* HOW TO COMPLETE THIS TASK:
Where does the string "original" appear in the records? Copy each line that holds it.

---------- RECORDS SHOWN

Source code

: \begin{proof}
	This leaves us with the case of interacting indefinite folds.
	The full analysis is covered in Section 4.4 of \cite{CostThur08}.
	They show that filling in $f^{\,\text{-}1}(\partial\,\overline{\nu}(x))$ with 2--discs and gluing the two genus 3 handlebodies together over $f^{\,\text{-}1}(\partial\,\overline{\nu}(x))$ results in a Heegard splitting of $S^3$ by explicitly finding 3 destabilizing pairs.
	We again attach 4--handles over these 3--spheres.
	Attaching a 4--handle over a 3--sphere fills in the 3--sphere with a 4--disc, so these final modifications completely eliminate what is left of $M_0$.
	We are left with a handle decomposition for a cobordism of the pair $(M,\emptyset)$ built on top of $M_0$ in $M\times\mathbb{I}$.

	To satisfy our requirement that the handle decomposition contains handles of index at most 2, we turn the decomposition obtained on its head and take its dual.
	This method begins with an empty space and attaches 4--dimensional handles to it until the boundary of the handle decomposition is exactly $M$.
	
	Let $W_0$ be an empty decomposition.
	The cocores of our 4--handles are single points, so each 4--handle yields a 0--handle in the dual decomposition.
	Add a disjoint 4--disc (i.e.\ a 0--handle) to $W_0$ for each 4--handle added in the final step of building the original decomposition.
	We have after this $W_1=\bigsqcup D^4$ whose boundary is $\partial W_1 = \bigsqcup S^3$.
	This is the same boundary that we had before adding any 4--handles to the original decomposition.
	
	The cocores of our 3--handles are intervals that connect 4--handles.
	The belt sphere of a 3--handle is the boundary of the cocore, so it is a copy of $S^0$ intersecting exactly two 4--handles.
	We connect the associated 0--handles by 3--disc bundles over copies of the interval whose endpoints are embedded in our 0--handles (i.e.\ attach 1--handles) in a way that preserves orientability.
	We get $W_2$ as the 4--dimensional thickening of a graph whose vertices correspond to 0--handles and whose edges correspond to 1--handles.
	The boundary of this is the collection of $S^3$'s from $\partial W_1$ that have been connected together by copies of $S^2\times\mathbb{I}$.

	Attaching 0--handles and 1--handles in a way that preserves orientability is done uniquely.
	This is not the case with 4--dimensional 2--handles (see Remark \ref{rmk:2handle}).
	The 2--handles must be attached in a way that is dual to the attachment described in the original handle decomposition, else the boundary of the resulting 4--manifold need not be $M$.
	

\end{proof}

--------------------

* RESPONSE FOR THIS EXERCISE:
	Add a disjoint 4--disc (i.e.\ a 0--handle) to $W_0$ for each 4--handle added in the final step of building the original decomposition.
	This is the same boundary that we had before adding any 4--handles to the original decomposition.
	The 2--handles must be attached in a way that is dual to the attachment described in the original handle decomposition, else the boundary of the resulting 4--manifold need not be $M$.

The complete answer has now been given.